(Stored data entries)
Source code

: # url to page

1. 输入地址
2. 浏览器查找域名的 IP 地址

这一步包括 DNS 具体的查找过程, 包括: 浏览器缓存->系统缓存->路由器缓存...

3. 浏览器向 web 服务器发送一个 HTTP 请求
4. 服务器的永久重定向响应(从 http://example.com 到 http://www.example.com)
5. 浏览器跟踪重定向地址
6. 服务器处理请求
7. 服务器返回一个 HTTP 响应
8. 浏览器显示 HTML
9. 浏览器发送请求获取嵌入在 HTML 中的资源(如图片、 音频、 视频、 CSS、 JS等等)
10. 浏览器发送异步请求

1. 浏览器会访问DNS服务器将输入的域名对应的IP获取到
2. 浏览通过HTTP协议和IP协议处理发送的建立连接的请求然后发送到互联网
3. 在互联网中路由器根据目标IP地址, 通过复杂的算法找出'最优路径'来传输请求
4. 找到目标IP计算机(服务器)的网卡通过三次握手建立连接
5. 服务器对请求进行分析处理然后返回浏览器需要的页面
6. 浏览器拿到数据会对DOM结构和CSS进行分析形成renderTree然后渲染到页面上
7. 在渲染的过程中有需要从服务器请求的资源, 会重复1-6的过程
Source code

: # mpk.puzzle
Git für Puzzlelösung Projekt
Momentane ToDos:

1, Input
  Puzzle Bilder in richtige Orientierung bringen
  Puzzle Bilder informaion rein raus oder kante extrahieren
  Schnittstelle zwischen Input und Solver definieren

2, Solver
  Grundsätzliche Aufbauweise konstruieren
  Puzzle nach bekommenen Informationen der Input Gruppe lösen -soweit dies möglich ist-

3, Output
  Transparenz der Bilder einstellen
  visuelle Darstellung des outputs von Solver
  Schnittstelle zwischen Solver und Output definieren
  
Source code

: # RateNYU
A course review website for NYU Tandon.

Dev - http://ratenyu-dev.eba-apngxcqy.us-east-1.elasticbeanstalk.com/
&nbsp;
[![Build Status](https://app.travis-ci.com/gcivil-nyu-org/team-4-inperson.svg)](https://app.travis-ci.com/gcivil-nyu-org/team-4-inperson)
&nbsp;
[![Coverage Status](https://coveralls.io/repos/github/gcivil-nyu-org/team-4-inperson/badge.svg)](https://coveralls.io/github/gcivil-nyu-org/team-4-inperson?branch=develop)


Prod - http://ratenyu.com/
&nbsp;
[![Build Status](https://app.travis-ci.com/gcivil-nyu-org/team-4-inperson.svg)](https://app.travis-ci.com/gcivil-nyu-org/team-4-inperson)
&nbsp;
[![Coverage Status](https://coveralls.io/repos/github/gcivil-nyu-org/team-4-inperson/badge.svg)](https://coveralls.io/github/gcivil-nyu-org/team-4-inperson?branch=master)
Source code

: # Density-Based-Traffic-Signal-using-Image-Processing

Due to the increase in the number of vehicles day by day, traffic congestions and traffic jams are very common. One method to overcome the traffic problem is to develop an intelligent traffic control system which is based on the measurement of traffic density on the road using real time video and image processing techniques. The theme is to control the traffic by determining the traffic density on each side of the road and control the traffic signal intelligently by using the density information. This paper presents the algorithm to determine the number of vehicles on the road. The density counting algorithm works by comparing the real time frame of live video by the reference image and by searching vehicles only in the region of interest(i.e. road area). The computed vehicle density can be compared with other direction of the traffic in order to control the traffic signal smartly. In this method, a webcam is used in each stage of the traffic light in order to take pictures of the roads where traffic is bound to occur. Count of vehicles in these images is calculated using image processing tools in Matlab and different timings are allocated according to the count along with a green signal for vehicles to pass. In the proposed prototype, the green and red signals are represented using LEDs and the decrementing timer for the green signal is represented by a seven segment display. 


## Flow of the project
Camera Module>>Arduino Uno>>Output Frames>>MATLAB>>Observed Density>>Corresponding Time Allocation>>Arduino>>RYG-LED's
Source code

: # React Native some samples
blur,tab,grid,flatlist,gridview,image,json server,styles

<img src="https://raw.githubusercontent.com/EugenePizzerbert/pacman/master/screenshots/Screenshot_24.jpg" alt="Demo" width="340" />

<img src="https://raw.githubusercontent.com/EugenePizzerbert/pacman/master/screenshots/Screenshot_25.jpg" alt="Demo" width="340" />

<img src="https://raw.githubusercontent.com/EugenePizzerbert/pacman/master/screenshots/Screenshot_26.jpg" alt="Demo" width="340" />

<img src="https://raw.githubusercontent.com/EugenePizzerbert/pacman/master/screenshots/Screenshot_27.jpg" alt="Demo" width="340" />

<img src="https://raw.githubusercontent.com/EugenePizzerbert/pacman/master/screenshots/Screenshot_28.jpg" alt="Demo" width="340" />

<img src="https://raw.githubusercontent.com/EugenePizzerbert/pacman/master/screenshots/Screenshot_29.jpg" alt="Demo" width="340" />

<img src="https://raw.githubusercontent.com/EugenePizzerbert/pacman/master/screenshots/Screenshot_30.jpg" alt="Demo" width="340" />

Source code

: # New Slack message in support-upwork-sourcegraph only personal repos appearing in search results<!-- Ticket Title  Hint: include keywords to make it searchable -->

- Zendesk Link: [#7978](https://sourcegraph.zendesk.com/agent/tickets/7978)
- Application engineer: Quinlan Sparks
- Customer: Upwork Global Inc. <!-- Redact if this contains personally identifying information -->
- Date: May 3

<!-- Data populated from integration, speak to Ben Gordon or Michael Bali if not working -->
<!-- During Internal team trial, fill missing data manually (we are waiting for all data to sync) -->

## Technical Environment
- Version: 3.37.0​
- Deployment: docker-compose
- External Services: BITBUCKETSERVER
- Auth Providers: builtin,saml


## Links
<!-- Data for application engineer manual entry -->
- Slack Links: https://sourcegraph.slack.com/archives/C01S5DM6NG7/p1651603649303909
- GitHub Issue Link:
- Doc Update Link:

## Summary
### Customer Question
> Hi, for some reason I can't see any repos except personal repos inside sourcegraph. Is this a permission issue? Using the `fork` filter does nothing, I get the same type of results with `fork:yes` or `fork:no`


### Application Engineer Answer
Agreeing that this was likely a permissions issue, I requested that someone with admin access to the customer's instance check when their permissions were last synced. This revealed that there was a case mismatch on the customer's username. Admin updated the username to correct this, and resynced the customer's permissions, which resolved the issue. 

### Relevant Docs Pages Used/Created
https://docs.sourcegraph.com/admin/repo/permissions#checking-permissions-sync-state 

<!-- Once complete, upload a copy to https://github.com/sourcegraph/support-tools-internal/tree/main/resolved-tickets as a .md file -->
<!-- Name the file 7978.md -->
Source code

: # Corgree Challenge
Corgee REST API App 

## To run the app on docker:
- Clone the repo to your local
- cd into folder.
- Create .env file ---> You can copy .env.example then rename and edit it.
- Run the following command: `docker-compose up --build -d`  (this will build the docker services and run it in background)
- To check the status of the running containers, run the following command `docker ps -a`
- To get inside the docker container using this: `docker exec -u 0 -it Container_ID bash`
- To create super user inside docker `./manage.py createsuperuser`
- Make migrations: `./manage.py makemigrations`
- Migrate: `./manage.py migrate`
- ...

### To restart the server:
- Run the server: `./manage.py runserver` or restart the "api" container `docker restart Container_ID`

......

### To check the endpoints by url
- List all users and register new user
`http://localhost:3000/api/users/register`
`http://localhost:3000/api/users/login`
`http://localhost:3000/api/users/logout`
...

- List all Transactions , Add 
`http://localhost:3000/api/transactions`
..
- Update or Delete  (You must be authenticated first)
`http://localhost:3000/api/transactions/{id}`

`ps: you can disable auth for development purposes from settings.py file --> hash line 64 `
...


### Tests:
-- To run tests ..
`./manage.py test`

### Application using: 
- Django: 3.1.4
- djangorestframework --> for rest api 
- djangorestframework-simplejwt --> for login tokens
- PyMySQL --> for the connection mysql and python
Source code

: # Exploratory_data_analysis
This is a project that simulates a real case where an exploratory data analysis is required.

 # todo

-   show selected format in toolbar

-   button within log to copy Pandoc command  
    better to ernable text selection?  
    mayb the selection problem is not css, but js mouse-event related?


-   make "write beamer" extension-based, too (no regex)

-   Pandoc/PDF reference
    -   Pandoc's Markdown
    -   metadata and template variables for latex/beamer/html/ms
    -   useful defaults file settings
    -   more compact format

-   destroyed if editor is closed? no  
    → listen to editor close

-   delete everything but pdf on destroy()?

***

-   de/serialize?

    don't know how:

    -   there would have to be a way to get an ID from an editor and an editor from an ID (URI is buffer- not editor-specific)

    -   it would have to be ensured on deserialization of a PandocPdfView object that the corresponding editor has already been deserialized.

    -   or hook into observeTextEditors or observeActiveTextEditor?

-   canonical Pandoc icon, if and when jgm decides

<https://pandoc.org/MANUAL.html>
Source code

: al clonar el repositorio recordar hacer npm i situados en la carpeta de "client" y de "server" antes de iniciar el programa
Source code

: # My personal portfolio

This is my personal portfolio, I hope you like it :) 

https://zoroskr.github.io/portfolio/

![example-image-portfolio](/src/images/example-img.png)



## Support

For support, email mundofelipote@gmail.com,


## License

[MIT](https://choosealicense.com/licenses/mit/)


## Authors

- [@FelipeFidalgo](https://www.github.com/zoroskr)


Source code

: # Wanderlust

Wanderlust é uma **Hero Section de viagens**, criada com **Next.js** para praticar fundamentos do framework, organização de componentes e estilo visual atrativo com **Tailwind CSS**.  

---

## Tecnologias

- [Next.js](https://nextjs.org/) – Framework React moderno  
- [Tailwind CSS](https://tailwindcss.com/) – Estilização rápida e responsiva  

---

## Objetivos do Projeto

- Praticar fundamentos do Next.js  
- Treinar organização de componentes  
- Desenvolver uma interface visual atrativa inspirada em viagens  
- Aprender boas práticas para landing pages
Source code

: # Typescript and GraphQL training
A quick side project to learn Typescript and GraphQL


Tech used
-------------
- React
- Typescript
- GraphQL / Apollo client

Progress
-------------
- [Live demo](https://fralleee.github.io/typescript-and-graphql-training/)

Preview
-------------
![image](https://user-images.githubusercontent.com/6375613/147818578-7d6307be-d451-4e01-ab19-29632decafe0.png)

- [Required action]: Lines with "results": find them in the data and copy each one.

- [Result of this task]:
: # New Slack message in support-upwork-sourcegraph only personal repos appearing in search results<!-- Ticket Title  Hint: include keywords to make it searchable -->
> Hi, for some reason I can't see any repos except personal repos inside sourcegraph. Is this a permission issue? Using the `fork` filter does nothing, I get the same type of results with `fork:yes` or `fork:no`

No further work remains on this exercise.